Stack bar chart of \(Q_{ov}\) for obtained community structure of first six networks by ours and other algorithms are shown in Fig. 10. Such illustration makes us able to compare the overall performance of algorithms on all six networks. Our algorithm gets \(Q_{ov}\) value for Dolphins, Football, Polbooks, and PGP, which is slightly higher than other algorithms. Moreover, the sum of \(Q_{ov}\) obtained by our algorithm is higher than the others. As an example, the community structure of the karate network, which is obtained by our algorithm, is shown in Fig. 10. This network is of traditional importance and was studied by Wayne W. Zachary for three years, from 1970 to 197241. The ground truth of this network that was observed by Zachary contains two communities represented in Fig. 10. As it can be seen, the detected community structure is exactly fitted to ground truth if excluding node 10. However, locating node 10 in the overlapping of two communities is sensible, considering its equal connection with both.

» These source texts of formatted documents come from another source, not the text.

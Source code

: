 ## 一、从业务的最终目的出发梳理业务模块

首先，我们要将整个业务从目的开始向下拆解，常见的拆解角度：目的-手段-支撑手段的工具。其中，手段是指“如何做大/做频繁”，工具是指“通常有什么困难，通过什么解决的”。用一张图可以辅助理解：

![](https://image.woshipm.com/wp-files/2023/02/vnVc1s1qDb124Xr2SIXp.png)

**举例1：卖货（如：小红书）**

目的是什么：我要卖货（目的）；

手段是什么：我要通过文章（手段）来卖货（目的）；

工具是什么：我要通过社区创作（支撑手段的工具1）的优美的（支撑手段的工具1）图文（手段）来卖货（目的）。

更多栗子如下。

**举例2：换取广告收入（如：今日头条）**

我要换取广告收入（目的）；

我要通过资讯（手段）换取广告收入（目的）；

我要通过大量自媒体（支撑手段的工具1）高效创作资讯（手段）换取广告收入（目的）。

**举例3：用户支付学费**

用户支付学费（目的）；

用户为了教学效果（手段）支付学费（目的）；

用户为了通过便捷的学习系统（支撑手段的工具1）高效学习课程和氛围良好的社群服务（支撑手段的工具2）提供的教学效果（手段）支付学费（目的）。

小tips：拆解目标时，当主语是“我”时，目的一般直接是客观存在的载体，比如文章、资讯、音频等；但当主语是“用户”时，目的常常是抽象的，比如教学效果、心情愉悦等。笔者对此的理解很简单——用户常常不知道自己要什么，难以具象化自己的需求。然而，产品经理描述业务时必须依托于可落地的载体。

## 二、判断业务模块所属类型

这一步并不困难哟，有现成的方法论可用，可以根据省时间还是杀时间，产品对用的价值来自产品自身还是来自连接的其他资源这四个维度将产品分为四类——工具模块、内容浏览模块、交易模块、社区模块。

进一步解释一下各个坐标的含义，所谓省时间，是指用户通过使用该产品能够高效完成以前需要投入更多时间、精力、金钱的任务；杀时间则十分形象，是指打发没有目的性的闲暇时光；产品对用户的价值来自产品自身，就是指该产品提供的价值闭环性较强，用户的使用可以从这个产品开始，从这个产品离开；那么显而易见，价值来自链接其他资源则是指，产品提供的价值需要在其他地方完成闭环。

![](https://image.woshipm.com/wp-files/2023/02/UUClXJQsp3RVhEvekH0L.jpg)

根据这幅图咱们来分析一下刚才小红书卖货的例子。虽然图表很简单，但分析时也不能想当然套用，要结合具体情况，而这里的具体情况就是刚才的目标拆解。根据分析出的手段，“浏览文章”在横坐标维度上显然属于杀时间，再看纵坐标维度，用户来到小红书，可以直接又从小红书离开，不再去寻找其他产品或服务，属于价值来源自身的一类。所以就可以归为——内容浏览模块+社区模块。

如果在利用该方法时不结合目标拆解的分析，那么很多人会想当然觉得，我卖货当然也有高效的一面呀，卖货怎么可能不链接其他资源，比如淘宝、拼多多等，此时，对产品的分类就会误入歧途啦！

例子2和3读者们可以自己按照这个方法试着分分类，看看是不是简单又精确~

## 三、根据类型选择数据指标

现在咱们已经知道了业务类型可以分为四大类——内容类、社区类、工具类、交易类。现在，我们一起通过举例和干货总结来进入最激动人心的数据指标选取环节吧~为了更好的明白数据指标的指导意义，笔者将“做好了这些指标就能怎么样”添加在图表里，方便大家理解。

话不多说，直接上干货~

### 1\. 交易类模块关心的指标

For the last two larger networks, which have know community structure, the bar chart of AvgF1 scores for obtained community structure by ours and other algorithms are shown in Fig. 11. For these networks, in addition to previously used algorithms, the result of BigClam33 and GLEAM5 algorithms are represented for comparison. Data related to other algorithms’ performance on these two networks are extracted from GLEAM algorithm’s original paper5. Based on the results represented in 11, it can be seen that the proposed algorithm, along with the GLEMAo algorithm, has the best performance in the detecting community structure of these two networks.


In this paper, we proposed a novel game theoretic-based algorithm for community detection in networks. The algorithm performance test on synthetic and real-world networks indicates our algorithm has a relatively better performance compared with similar algorithms presented in the literature. Our proposed algorithm has a time complexity of O(m), making it a good choice for applying on ultra-large networks. Besides, no stochastic factors are influencing the process of community detection, which eliminates the need for multiple executions and averaging of results and causes our algorithm to be categorized among stable ones. In addition, this framework can be straightforwardly applied to weighted networks by making minor changes.